Former felons could have their Florida voting rights restored under a proposed constitutional amendment headed to voters in November, a measure that could have a significant impact on a state known for historically close elections.
Floridians for a Fair Democracy has more than 799,000 certified petition signatures, or about 33,000 more than the group needed to get the measure on the ballot. The group estimates about 1.5 million ex-felons would have their voting rights restored if voters approve.

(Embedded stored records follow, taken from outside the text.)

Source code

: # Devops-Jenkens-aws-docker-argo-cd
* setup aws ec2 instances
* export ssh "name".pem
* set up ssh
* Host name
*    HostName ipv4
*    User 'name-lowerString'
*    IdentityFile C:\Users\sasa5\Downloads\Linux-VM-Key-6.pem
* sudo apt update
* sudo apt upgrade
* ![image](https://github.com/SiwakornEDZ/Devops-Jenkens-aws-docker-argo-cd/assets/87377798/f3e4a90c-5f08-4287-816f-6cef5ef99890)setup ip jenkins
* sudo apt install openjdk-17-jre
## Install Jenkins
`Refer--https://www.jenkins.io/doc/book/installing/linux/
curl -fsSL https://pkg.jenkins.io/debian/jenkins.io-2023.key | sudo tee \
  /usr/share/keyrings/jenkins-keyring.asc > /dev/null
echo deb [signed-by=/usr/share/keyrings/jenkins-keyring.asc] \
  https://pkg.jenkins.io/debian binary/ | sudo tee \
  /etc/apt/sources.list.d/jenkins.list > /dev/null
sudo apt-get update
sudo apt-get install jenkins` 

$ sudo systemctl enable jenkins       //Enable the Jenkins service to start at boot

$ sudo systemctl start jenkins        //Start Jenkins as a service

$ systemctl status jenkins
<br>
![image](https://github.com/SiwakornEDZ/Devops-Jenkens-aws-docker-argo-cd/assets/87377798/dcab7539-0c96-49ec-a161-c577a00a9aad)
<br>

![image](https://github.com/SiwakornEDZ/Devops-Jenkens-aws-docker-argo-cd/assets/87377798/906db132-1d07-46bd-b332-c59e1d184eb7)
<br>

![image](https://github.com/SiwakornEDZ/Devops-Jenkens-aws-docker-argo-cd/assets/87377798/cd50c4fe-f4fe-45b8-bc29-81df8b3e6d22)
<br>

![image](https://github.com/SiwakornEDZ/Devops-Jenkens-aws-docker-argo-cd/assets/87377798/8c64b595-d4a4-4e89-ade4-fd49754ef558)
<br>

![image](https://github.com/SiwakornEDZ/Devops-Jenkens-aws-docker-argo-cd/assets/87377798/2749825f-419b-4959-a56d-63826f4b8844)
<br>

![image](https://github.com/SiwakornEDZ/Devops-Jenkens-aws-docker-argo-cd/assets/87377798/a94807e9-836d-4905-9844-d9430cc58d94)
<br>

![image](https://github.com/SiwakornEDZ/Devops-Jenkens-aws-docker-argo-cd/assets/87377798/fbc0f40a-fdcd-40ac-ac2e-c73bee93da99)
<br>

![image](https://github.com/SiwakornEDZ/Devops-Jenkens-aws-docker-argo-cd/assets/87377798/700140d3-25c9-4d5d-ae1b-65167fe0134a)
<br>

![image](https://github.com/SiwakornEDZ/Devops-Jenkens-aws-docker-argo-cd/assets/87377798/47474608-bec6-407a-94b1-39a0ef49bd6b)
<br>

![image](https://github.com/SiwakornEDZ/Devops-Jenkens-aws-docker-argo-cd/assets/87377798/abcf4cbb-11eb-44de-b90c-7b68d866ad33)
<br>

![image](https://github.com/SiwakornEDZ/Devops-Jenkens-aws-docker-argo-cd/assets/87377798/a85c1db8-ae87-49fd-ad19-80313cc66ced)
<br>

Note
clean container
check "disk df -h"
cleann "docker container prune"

The measure needs 60 percent voter approval for passage.
Desmond Meade, the group's chairman, lauded those voters whose overwhelming support for the petition, put the measure on the ballot.
"Voters took matters in their own hands to ensure that their fellow Floridians, family members, and friends who've made past mistakes, served their time and paid their debts to society are given a second chance and the opportunity to earn back their ability to vote," Meade said.
Democrats and voting rights groups have long pressed for the restoration of felon voting rights.
Florida's ban on ex-felon voting — along with a voting list purge that took some non-felons of voting rolls — likely cost then-Vice President Al Gore the 2000 presidential election. Republican George W. Bush won Florida that year, and thus the White House, by 537 votes in an election that took five weeks to sort out.
And without the ban, Florida's presidential election could have had a different outcome last year. President Donald Trump carried Florida with fewer than 50 percent of the vote, beating Hillary Rodham Clinton 49 percent to 47.8 percent.
Before the 2000 election, then-Secretary of State Katherine Harris hired a company to purge felons from the state's voting lists. But the process was flawed and many eligible voters were removed from rolls because of mistaken identity. Others were convicted of misdemeanors and not felonies.
Florida's current process for restoring voting rights to felons who have completed their sentences is a slow one. It requires a hearing, and applicants are often denied. If voters approve the amendment, felons would have their voting rights restored once they've concluded their sentences. Felons convicted of murder or sex offenses wouldn't be eligible.
Shortly after taking office in 2007, then-Republican Gov. Charlie Crist convinced two of the state's three Cabinet members to approve rules that would allow the parole commission to restore voting rights for non-violent felons without a hearing. Within a year, more than 100,000 ex-felons were granted voting rights.
But Gov. Rick Scott and the Cabinet ended automatic restoration of voting rights as one of Scott's first acts upon taking office in 2011.
"The governor has been clear that the most important thing to him is that felons can show that they can lead a life free of crime and be accountable to their victims and our communities," Scott spokeswoman Kerri Wyland said in an email.
Crist, now a Democratic U.S. representative, was joyful when told that the initiative will be on the ballot.
"That's great! That's wonderful!" he told The Associated Press in a phone interview.
Crist was one of the exceptions among Republicans in supporting felon voting rights restorations. Politically, felon voting rights restoration is seen as benefiting Democrats, largely because African-Americans are disproportionally affected by the ban, and they tend to overwhelmingly vote for Democrats.
"I thought it was very important to make a statement about how Florida has progressed and come into the modern era. Who among us doesn't deserve a second chance," Crist said.